Nature lovers and active adults enjoy the St. Lucia lifestyle likely more than most. St. Lucia boasts a wide range of land and sea adventures on the island. The sand on the beaches here ranges in hue from volcanic black to golden honey. Reduit Beach on Rodney Bay is the most popular (and crowded) of the northern beaches for sun worshippers. Scuba divers and snorkelers favor Anse Chastanet and neighboring Anse Mamin, while wind surfers flock to the swelling waves and winds of Anse de Sables, near Vieux Fort to the south. The underwater world of Saint Lucia is a wonder to behold, with pristine coral reefs sheltering sea horses, octopus, sea turtles, and a multitude of exotic fish species, including peacock fish, needle fish, frog fish and batfish.
Saint Lucia’s rain forest covers some 19,000 acres of lush valleys and peaks. The National Trust and the Department of Forestry offer 29 miles of trails (some more strenuous than others) that lead hikers through the tropical rain forest. The scent of wild orchids fills the air and there are swimmable waterfalls and more than 30 species of birds, such as the Saint Lucia oriole, white breasted thrasher, Lesser Antillian peewee, and Saint Lucia wren. If you’re lucky, you’ll spot the national bird, the Amazona Versicolor (or Jacquot), a colorful parrot that was once an endangered species and is now protected.

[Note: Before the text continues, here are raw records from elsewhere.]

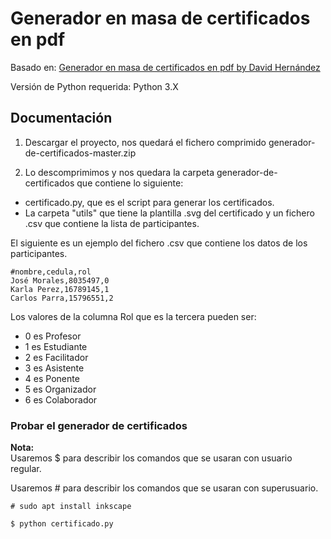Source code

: ﻿# Generador en masa de certificados en pdf

Basado en: [Generador en masa de certificados en pdf by David Hernández](https://github.com/davidhdz/generador-de-certificados)

Versión de Python requerida: Python 3.X

## Documentación

1) Descargar el proyecto, nos quedará el fichero comprimido generador-de-certificados-master.zip

2) Lo descomprimimos y nos quedara la carpeta generador-de-certificados que contiene lo siguiente:

- certificado.py, que es el script para generar los certificados.
- La carpeta "utils" que tiene la plantilla .svg del certificado y un fichero .csv que contiene la lista de participantes.

El siguiente es un ejemplo del fichero .csv que contiene los datos de los participantes.
```
#nombre,cedula,rol
José Morales,8035497,0
Karla Perez,16789145,1
Carlos Parra,15796551,2
```
Los valores de la columna Rol que es la tercera pueden ser:

* 0 es Profesor
* 1 es Estudiante
* 2 es Facilitador
* 3 es Asistente
* 4 es Ponente
* 5 es Organizador
* 6 es Colaborador

### Probar el generador de certificados

<b>Nota:</b>
<br />
Usaremos $ para describir los comandos que se usaran con usuario regular.

Usaremos # para describir los comandos que se usaran con superusuario. 

```
# sudo apt install inkscape

$ python certificado.py
```
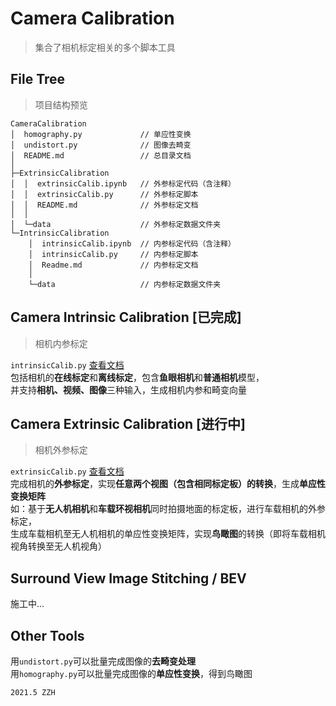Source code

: # Camera Calibration
> 集合了相机标定相关的多个脚本工具  

## File Tree  
> 项目结构预览  
```
CameraCalibration  
│  homography.py             // 单应性变换
│  undistort.py              // 图像去畸变
│  README.md                 // 总目录文档
│    
├─ExtrinsicCalibration  
│  │  extrinsicCalib.ipynb   // 外参标定代码（含注释）
│  │  extrinsicCalib.py      // 外参标定脚本
│  │  README.md              // 外参标定文档
│  │    
│  └─data                    // 外参标定数据文件夹
└─IntrinsicCalibration  
    │  intrinsicCalib.ipynb  // 内参标定代码（含注释）
    │  intrinsicCalib.py     // 内参标定脚本
    │  Readme.md             // 内参标定文档
    │    
    └─data                   // 内参标定数据文件夹
```  
  
## Camera Intrinsic Calibration [已完成]
> 相机内参标定   
  
`intrinsicCalib.py`  [查看文档](./IntrinsicCalibration/README.md/)  
包括相机的**在线标定**和**离线标定**，包含**鱼眼相机**和**普通相机**模型，  
并支持**相机、视频、图像**三种输入，生成相机内参和畸变向量   
  
## Camera Extrinsic Calibration [进行中]
> 相机外参标定   

`extrinsicCalib.py`  [查看文档](./ExtrinsicCalibration/README.md/)    
完成相机的**外参标定**，实现**任意两个视图（包含相同标定板）的转换**，生成**单应性变换矩阵**  
如：基于**无人机相机**和**车载环视相机**同时拍摄地面的标定板，进行车载相机的外参标定，  
生成车载相机至无人机相机的单应性变换矩阵，实现**鸟瞰图**的转换（即将车载相机视角转换至无人机视角）    
  
## Surround View Image Stitching / BEV
施工中...  
  
## Other Tools  
用`undistort.py`可以批量完成图像的**去畸变处理**   
用`homography.py`可以批量完成图像的**单应性变换**，得到鸟瞰图  
   
    
`2021.5 ZZH`  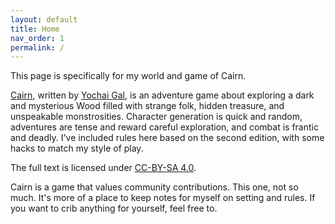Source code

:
 ```yaml
---
layout: default
title: Home
nav_order: 1
permalink: /
---
```


This page is specifically for my world and game of Cairn.

[Cairn](https://cairnrpg.com/), written by [Yochai Gal](https://newschoolrevolution.com), is an adventure game about exploring a dark and mysterious Wood filled with strange folk, hidden treasure, and unspeakable monstrosities. Character generation is quick and random, adventures are tense and reward careful exploration, and combat is frantic and deadly. I've included rules here based on the second edition, with some hacks to match my style of play.

The full text is licensed under [CC-BY-SA 4.0](https://creativecommons.org/licenses/by-sa/4.0/).  

Cairn is a game that values community contributions. This one, not so much. It's more of a place to keep notes for myself on setting and rules. If you want to crib anything for yourself, feel free to.
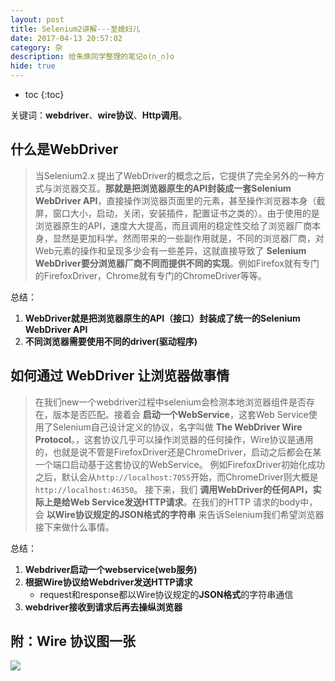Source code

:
 ```yaml
---
layout: post
title: Selenium2讲解---至媳妇儿
date: 2017-04-13 20:57:02
category: 杂
description: 给朱焕同学整理的笔记o(∩_∩)o
hide: true
---
```


* toc
{:toc}

关键词：**webdriver**、**wire协议**、**Http调用**。
## 什么是WebDriver
>当Selenium2.x 提出了WebDriver的概念之后，它提供了完全另外的一种方式与浏览器交互。**那就是把浏览器原生的API封装成一套Selenium WebDriver API**，直接操作浏览器页面里的元素，甚至操作浏览器本身（截屏，窗口大小，启动，关闭，安装插件，配置证书之类的）。由于使用的是浏览器原生的API，速度大大提高，而且调用的稳定性交给了浏览器厂商本身，显然是更加科学。然而带来的一些副作用就是，不同的浏览器厂商，对Web元素的操作和呈现多少会有一些差异，这就直接导致了 **Selenium WebDriver要分浏览器厂商不同而提供不同的实现**。例如Firefox就有专门的FirefoxDriver，Chrome就有专门的ChromeDriver等等。

总结：
1. **WebDriver就是把浏览器原生的API（接口）封装成了统一的Selenium WebDriver API**
2. **不同浏览器需要使用不同的driver(驱动程序)**

## 如何通过 WebDriver 让浏览器做事情
>在我们new一个webdriver过程中selenium会检测本地浏览器组件是否存在，版本是否匹配。接着会 **启动一个WebService**，这套Web Service使用了Selenium自己设计定义的协议，名字叫做 **The WebDriver Wire Protocol**。，这套协议几乎可以操作浏览器的任何操作，Wire协议是通用的，也就是说不管是FirefoxDriver还是ChromeDriver，启动之后都会在某一个端口启动基于这套协议的WebService。
例如FirefoxDriver初始化成功之后，默认会从`http://localhost:7055`开始，而ChromeDriver则大概是`http://localhost:46350`。
接下来，我们 **调用WebDriver的任何API，实际上是给Web Service发送HTTP请求**。在我们的HTTP 请求的body中，会 **以Wire协议规定的JSON格式的字符串** 来告诉Selenium我们希望浏览器接下来做什么事情。

总结：
1. **Webdriver启动一个webservice(web服务)**
2. **根据Wire协议给Webdriver发送HTTP请求**
    * request和response都以Wire协议规定的**JSON格式**的字符串通信
3. **webdriver接收到请求后再去操纵浏览器**

## 附：Wire 协议图一张
![](http://onk1k9bha.bkt.clouddn.com/2017-04-13-114724.jpg)
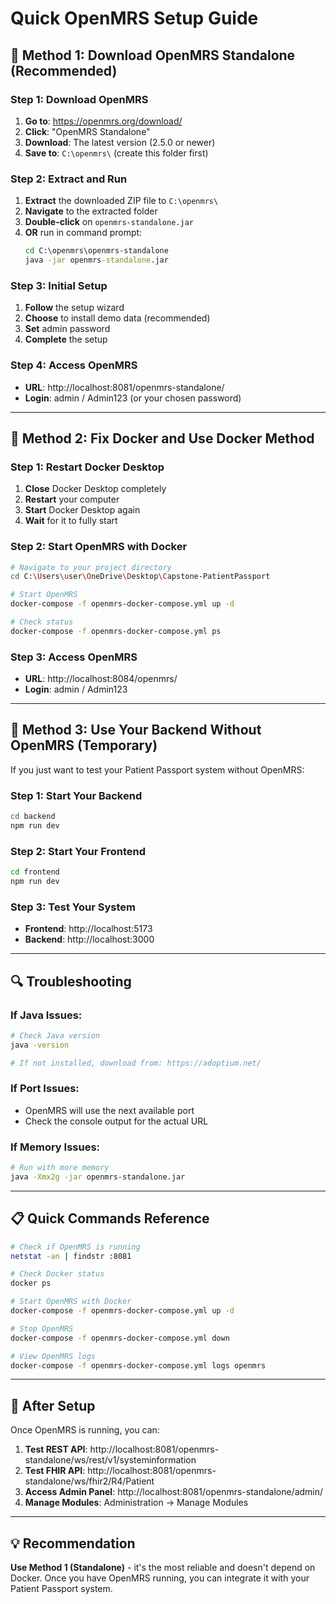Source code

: # Quick OpenMRS Setup Guide

## 🚀 **Method 1: Download OpenMRS Standalone (Recommended)**

### Step 1: Download OpenMRS
1. **Go to**: https://openmrs.org/download/
2. **Click**: "OpenMRS Standalone" 
3. **Download**: The latest version (2.5.0 or newer)
4. **Save to**: `C:\openmrs\` (create this folder first)

### Step 2: Extract and Run
1. **Extract** the downloaded ZIP file to `C:\openmrs\`
2. **Navigate** to the extracted folder
3. **Double-click** on `openmrs-standalone.jar`
4. **OR** run in command prompt:
   ```cmd
   cd C:\openmrs\openmrs-standalone
   java -jar openmrs-standalone.jar
   ```

### Step 3: Initial Setup
1. **Follow** the setup wizard
2. **Choose** to install demo data (recommended)
3. **Set** admin password
4. **Complete** the setup

### Step 4: Access OpenMRS
- **URL**: http://localhost:8081/openmrs-standalone/
- **Login**: admin / Admin123 (or your chosen password)

---

## 🔧 **Method 2: Fix Docker and Use Docker Method**

### Step 1: Restart Docker Desktop
1. **Close** Docker Desktop completely
2. **Restart** your computer
3. **Start** Docker Desktop again
4. **Wait** for it to fully start

### Step 2: Start OpenMRS with Docker
```bash
# Navigate to your project directory
cd C:\Users\user\OneDrive\Desktop\Capstone-PatientPassport

# Start OpenMRS
docker-compose -f openmrs-docker-compose.yml up -d

# Check status
docker-compose -f openmrs-docker-compose.yml ps
```

### Step 3: Access OpenMRS
- **URL**: http://localhost:8084/openmrs/
- **Login**: admin / Admin123

---

## 🎯 **Method 3: Use Your Backend Without OpenMRS (Temporary)**

If you just want to test your Patient Passport system without OpenMRS:

### Step 1: Start Your Backend
```bash
cd backend
npm run dev
```

### Step 2: Start Your Frontend
```bash
cd frontend
npm run dev
```

### Step 3: Test Your System
- **Frontend**: http://localhost:5173
- **Backend**: http://localhost:3000

---

## 🔍 **Troubleshooting**

### If Java Issues:
```bash
# Check Java version
java -version

# If not installed, download from: https://adoptium.net/
```

### If Port Issues:
- OpenMRS will use the next available port
- Check the console output for the actual URL

### If Memory Issues:
```bash
# Run with more memory
java -Xmx2g -jar openmrs-standalone.jar
```

---

## 📋 **Quick Commands Reference**

```bash
# Check if OpenMRS is running
netstat -an | findstr :8081

# Check Docker status
docker ps

# Start OpenMRS with Docker
docker-compose -f openmrs-docker-compose.yml up -d

# Stop OpenMRS
docker-compose -f openmrs-docker-compose.yml down

# View OpenMRS logs
docker-compose -f openmrs-docker-compose.yml logs openmrs
```

---

## 🎉 **After Setup**

Once OpenMRS is running, you can:

1. **Test REST API**: http://localhost:8081/openmrs-standalone/ws/rest/v1/systeminformation
2. **Test FHIR API**: http://localhost:8081/openmrs-standalone/ws/fhir2/R4/Patient
3. **Access Admin Panel**: http://localhost:8081/openmrs-standalone/admin/
4. **Manage Modules**: Administration → Manage Modules

---

## 💡 **Recommendation**

**Use Method 1 (Standalone)** - it's the most reliable and doesn't depend on Docker. Once you have OpenMRS running, you can integrate it with your Patient Passport system.















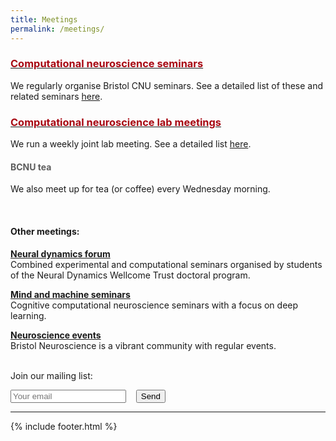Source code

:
 ```yaml
---
title: Meetings
permalink: /meetings/
---
```


### [<span style="color:#A70712">Computational neuroscience seminars</span>](https://cnuseminars.blogs.bristol.ac.uk/)
We regularly organise Bristol CNU seminars. See a detailed list of these and related seminars [here](https://cnuseminars.blogs.bristol.ac.uk/).

### [<span style="color:#A70712">Computational neuroscience lab meetings</span>](https://cnumeeting.blogs.bristol.ac.uk/)

We run a weekly joint lab meeting. See a detailed list [here](https://cnumeeting.blogs.bristol.ac.uk/).

#### <span style="color:#5d5d5d">BCNU tea</span>

We also meet up for tea (or coffee) every Wednesday morning.

<br>

#### Other meetings:


<b>[Neural dynamics forum](https://ndforum.blogs.bristol.ac.uk/)</b> <br>
Combined experimental and computational seminars organised by students of the Neural Dynamics Wellcome Trust doctoral program.

<b>[Mind and machine seminars](https://mindandmachine.blogs.bristol.ac.uk/seminars/)</b> <br>
Cognitive computational neuroscience seminars with a focus on deep learning.

<b>[Neuroscience events](http://www.bristol.ac.uk/neuroscience/events/)</b> <br>
Bristol Neuroscience is a vibrant community with regular events.<br><br>

Join our mailing list:
<form method="POST" action="https://formspree.io/conor.houghton@bristol.ac.uk">
  <input type="email" name="email" placeholder="Your email">&nbsp;&nbsp;&nbsp;
  <textarea name="message" style="display:none;" placeholder="Please add me to the CNU mailing list.">Please add me to the CNU mailing list.</textarea>
  <button type="submit">Send</button>
</form>


<hr>
{% include footer.html %}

The island boasts extraordinary botanical gardens as well. The perfectly manicured Mamiku Gardens wind around the hilltop ruins of the Baron Micoud Estate House (circa 1766) in the village of Micoud. At Diamond Botanical Gardens and Waterfall in Soufrière, visitors soak in curative thermal mineral baths that King Louis XIV of France commissioned in 1784. Rumor has it that Joséphine Bonaparte bathed here as a young girl.
Where to Stay
Most of Saint Lucia’s hotels, resorts and inns are tucked away on secluded coves, unspoiled beaches or jungle-covered hillsides. Luxury villa communities, complete with onsite gourmet restaurants, pampering spa services and access to golf courses, are a popular lodging option. Top ranked resorts include Cotton Bay Village, where town house and villa rentals come with complimentary butler services. The romantic open-air villas and suites at Ladera feature four-poster beds and views of the famous Pitons volcanoes. Then, there’s Emerald Vista Luxury Residences, an active adult haven on the southeastern side of the island. Both exhilarating views and Caribbean breezes greet visitors and residents daily. No matter where you stay, you’ll find Saint Lucia to be a soul-satisfying feast for the senses.